Von Recoleta aus waren wir schnell und problemlos auf der Autobahn Richtung Norden, wo auch der Verkehr bald abnahm und die Luft besser wurde. Die Autobahn verließen wir nach kurzer Zeit in Richtung Küste - endlich wieder unterwegs!
Aus der zentralen Tiefebene schraubten wir uns über einen Pass der Küstenkordillere mittels einer nagelneuen Serpentinenstrecke mit Kriechspur für die Trucks, sehr angenehmes Fahren.
Da ich mich krank und unsicher fühlte, bogen wir nach nur 100 Tageskilometern ab und suchten den Nationalpark La Campana auf als Übernachtungsplatz. Dort zahlten wir zwar Eintritt und Campgebühren, aber mir war nicht nach langem Suchen zumute und wir nahmen die Kosten in Kauf. Im Wald am Hang stehen hier einzelne Tisch/Grillkombinationen, weit genug voneinander entfernt, aber um diese Jahreszeit sowieso wenig besucht.
Endlich Ruhe!
Fiebrig fröstelnd verzog ich mich schon um sechs Uhr in den Schlafsack, während Thomas noch ein bisschen auf Entdeckungstour ging. Da es hier jetzt schon um halb sieben dunkel wird, konnten wir lange und ruhig schlafen. Die einzigen Geräusche kamen von den vielen Hunden in der näheren und weiteren Umgebung, die sich immer mal wieder zum gemeinsamen Gesang zusammentaten. In der bergigen Umgebung hallte das Gebell und Geheule schaurig durch die Nacht. Ich bellte mit, so gut ich konnte.

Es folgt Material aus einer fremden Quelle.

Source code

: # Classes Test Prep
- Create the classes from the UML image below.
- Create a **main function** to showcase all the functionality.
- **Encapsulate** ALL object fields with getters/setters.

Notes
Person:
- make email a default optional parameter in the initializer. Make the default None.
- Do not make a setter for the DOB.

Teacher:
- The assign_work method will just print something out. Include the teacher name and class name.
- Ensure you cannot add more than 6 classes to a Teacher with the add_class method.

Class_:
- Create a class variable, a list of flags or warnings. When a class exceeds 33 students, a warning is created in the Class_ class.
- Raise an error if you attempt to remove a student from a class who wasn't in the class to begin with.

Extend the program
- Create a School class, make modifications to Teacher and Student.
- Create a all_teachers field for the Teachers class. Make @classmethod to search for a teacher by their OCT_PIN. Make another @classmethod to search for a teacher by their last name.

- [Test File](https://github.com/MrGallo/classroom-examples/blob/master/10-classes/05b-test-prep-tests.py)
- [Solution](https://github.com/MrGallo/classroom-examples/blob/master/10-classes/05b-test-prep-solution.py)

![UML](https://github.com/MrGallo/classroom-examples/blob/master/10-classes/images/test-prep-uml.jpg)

Sonntag, 13.04. - Von La Campana bis Salinas de Cullally
Es ist doch schon recht kalt morgens! Beim Frühstück wickelten wir uns in alle verfügbaren Textilien, denn unser Tisch steht im Schatten, während es in der Sonne langsam wärmer wird. Als Entschädigung für die Kälte hatten wir das Glück, dass ein Fuchs locker vorbeigetrabt kam.
Ich fühle mich heute etwas besser, weiter geht's an die Küste. Auf kleinen Straßen durch unspektakuläre, leicht hügelige Gegend mit vielen Gewächshäusern und kleinen Obst- und Weinpflanzungen kamen wir an die Küstenstraße. Hier, etwas nördlich von Valparaiso und Viña del Mar, ist die felsige Steilküste bepflastert mit Ferienhäusern vom Feinsten. Es wird gebaut an neuen Feriensiedlungen, überall werden Wohnungen zum Kauf angeboten, die Straße ist neu und mit kleinen Palmen bepflanzt. Kurz, hierher fährt der wohlhabende Chilene in den Urlaub. Inzwischen ist es leider zu kühl, um dieses Ambiente in seinem eigentlichen SInne genießen zu können. Ein kalter herbstlicher Wind bläst heute und bereitet mir unter dem Helm Kopfschmerzen.
Wir finden kurz vor der Dämmerung eine ruhige kieskuhlenartige Gegend zum Übernachten, wo uns niemand stört und ich meinen Schädel auskurieren kann.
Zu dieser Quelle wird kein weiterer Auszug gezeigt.